# RestoWpaper



## malc (Apr 19, 2018)

Ensemble for , flute . two guitars , bass , percussion .Latin American feel
View attachment RestoWpaper.pdf

Can be heard on musescore.Can musescore files be uploaded?


----------



## Vasks (Dec 9, 2013)

If you ever want players/conductor to see the score, re-write the percussion, because of the following: All three instruments do not really resonate, so there's no reason to make their parts look harder to read with eighth rests. So for example on page one write all the cowbell as quarter notes and the conga in measure 2, beat 4 as a quarter note. And beat 3 , ms. 2 of the cabasa needs to be a quarter rest not two eighths. Keep it simple!


----------



## E Cristobal Poveda (Jul 12, 2017)

Should you clean up the score as vasks suggested, I might be interested in proposing this to perform with one of my groups some time.
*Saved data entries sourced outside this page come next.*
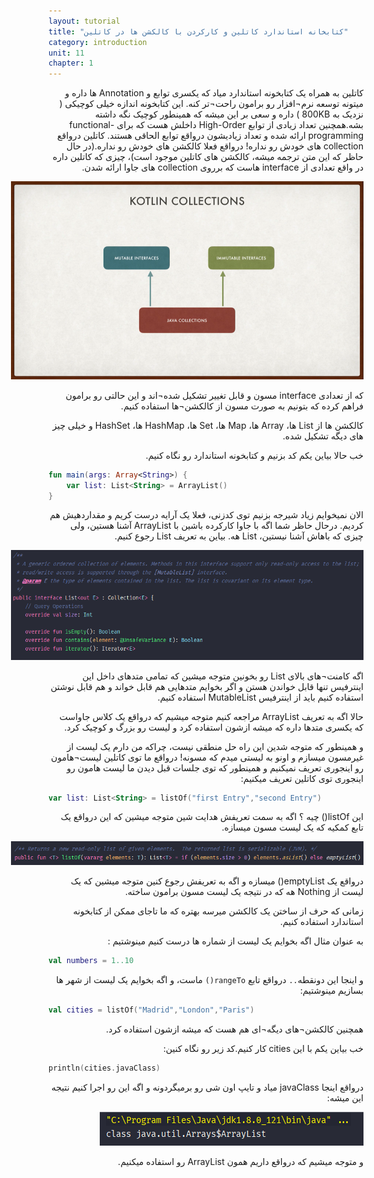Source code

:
 ```yaml
---
layout: tutorial
title: "کتابخانه استاندارد کاتلین و کارکردن با کالکشن ها در کاتلین"
category: introduction
unit: 11
chapter: 1
---
```



<div dir="rtl" markdown="1">



کاتلین به همراه یک کتابخونه استاندارد میاد که یکسری توابع و Annotation ها داره و میتونه توسعه نرم¬افزار رو برامون راحت¬تر کنه. این کتابخونه اندازه خیلی کوچیکی ( نزدیک به 800KB ) داره و سعی بر این میشه که همینطور کوچیک نگه داشته بشه.همچنین تعداد زیادی از توابع High-Order داخلش هست که برای functional-programming ارائه شده و تعداد زیادیشون درواقع توابع الحاقی هستند. کاتلین درواقع collection های  خودش رو نداره! درواقع فعلا کالکشن های خودش رو نداره.(در حال حاظر که این متن ترجمه میشه، کالکشن های کاتلین موجود است)، چیزی که کاتلین داره در واقع تعدادی از interface هاست که برروی collection های جاوا ارائه شدن.

<p style="width: calc(100% + 60px);">
<img src="/assets/img/introduction/kotlin-standard-library-and-working-with-collections-in-kotlin/kotlin-collection.png" />
</p>

که از تعدادی interface مسون و قابل تغییر تشکیل شده¬اند و این حالتی رو برامون فراهم کرده که بتونیم به صورت مسون از کالکشن¬ها استفاده کنیم.

کالکشن ها از List ها، Array ها، Map ها، Set ها، HashMap ها، HashSet و خیلی چیز های دیگه تشکیل شده.

خب حالا بیاین یکم کد بزنیم و کتابخونه استاندارد رو نگاه کنیم.

</div>

```kotlin
fun main(args: Array<String>) {
    var list: List<String> = ArrayList()
}
```

<div dir="rtl" markdown="1">

الان نمیخوایم زیاد شیرجه بزنیم توی کدزنی، فعلا یک آرایه درست کریم و مقداردهیش هم کردیم. درحال حاظر شما اگه با جاوا کارکرده باشین با ArrayList آشنا هستین، ولی چیزی که باهاش آشنا نیستین، List هه. بیاین به تعریف List رجوع کنیم.

<p style="width: calc(100% + 60px);">
<img src="/assets/img/introduction/kotlin-standard-library-and-working-with-collections-in-kotlin/list-collection.png" />
</p>

اگه کامنت¬های بالای List رو بخونین متوجه میشین که تمامی متدهای داخل این اینترفیس تنها قابل خواندن هستن و اگر بخوایم متدهایی هم قابل خواند و هم قابل نوشتن استفاده کنیم باید از اینترفیس MutableList استفاده کنیم.

حالا اگه به تعریف ArrayList مراجعه کنیم متوجه میشیم که درواقع یک کلاس جاواست که یکسری متدها داره که میشه ازشون استفاده کرد و لیست رو بزرگ و کوچیک کرد.

و همینطور که متوجه شدین این راه حل منطقی نیست، چراکه من دارم یک لیست از غیرمسون میسازم و اونو به لیستی میدم که مسونه! درواقع ما توی کاتلین لیست¬هامون رو اینجوری تعریف نمیکنیم و همینطور که توی جلسات قبل دیدن ما لیست هامون رو اینجوری توی کاتلین تعریف میکنیم:

</div>

```kotlin
var list: List<String> = listOf("first Entry","second Entry")
```

<div dir="rtl" markdown="1">

این listOf() چیه ؟ اگه به سمت تعریفش هدایت شین متوجه میشین که این درواقع یک تابع کمکیه که یک لیست مسون میسازه.

<p style="width: calc(100% + 60px);">
<img src="/assets/img/introduction/kotlin-standard-library-and-working-with-collections-in-kotlin/listof.png" />
</p>

درواقع یک emptyList() میسازه و اگه به تعریفش رجوع کنین متوجه میشین که یک لیست از Nothing هه که در نتیجه یک لیست مسون برامون ساخته.

زمانی که حرف از ساختن یک کالکشن میرسه بهتره که ما تاجای ممکن از کتابخونه استاندارد استفاده کنیم.

به عنوان مثال اگه بخوایم یک لیست از شماره ها درست کنیم مینوشتیم :

</div>

```kotlin
val numbers = 1..10
```

<div dir="rtl" markdown="1">

و اینجا این دونقطه`..` درواقع تابع `rangeTo()` ماست، و اگه بخوایم یک لیست از شهر ها بسازیم مینوشتیم:

</div>

```kotlin
val cities = listOf("Madrid","London","Paris")
```

<div dir="rtl" markdown="1">

همچنین کالکشن¬های دیگه¬ای هم هست که میشه ازشون استفاده کرد.

خب بیاین یکم با این cities کار کنیم.کد زیر رو نگاه کنین:

</div>

```kotlin
println(cities.javaClass)
```

<div dir="rtl" markdown="1">

درواقع اینجا javaClass میاد و تایپ اون شی رو برمیگردونه و اگه این رو اجرا کنیم نتیجه این میشه:

<p style="width: calc(100% + 60px);">
<img src="/assets/img/introduction/kotlin-standard-library-and-working-with-collections-in-kotlin/listof-type.png" />
</p>

و متوجه میشیم که درواقع داریم همون ArrayList رو استفاده میکنیم.

</div>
I definitely hear some motifs that remind me of home.


----------



## malc (Apr 19, 2018)

*Resto_Wpaper*

How encouraging!! I've printed up Vasks suggestions and hope its reasonably easy to implement.Others have minions!
View attachment Resto_Wpaper.pdf


----------



## malc (Apr 19, 2018)

Quarter notes are crotchets ? ha ha


----------



## Vasks (Dec 9, 2013)

Crotchets are so Un-American.....LOL

Looks good!


----------



## Alexanbar (May 11, 2016)

malc said:


> Can be heard on musescore.Can musescore files be uploaded?


You may register in https://musescore.com and place your files there. And then you can add proper links.


----------